**PROBLEM TO WORK ON:**
Go to the line containing "## ブラウザーの互換性" in the listing below. Output that line and each later one exactly.

**DATA EXTRACT:**
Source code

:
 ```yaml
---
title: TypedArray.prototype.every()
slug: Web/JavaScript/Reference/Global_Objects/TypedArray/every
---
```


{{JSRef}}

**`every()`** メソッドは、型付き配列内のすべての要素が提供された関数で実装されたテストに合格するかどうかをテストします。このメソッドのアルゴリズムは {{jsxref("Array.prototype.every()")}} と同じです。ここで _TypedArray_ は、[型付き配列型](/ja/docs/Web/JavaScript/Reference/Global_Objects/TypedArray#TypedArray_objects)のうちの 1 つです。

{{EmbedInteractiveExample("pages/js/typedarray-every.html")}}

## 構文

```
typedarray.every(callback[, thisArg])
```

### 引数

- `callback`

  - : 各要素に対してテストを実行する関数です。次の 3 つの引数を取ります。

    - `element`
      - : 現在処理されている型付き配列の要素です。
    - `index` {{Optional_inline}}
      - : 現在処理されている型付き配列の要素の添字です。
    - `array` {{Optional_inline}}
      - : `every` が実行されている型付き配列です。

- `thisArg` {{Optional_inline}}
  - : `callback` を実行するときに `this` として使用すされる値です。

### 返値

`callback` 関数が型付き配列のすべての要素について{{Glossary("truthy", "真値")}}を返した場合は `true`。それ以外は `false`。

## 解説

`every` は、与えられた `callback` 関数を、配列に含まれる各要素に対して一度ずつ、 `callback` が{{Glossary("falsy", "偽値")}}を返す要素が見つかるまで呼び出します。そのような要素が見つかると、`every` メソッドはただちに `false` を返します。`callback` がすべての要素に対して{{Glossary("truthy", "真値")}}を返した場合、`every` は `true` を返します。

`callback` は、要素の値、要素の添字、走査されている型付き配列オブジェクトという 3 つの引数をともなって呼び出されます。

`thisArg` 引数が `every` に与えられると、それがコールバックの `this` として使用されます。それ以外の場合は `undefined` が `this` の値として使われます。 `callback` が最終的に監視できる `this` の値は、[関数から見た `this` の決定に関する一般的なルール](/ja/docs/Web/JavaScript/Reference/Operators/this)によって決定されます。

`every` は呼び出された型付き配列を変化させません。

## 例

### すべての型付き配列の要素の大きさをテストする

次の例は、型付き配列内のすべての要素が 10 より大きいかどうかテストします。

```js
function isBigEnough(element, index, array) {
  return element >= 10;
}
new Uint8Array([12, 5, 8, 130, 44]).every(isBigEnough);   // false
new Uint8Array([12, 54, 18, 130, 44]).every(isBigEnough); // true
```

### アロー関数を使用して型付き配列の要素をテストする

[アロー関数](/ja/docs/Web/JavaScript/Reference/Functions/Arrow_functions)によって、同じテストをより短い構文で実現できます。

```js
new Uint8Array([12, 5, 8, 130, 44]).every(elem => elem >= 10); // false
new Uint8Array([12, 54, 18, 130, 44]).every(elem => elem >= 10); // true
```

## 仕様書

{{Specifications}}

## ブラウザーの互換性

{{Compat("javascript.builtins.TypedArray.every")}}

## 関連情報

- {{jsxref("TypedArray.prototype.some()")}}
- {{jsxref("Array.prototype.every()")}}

**TASK OUTPUT:**
## ブラウザーの互換性

{{Compat("javascript.builtins.TypedArray.every")}}

## 関連情報

- {{jsxref("TypedArray.prototype.some()")}}
- {{jsxref("Array.prototype.every()")}}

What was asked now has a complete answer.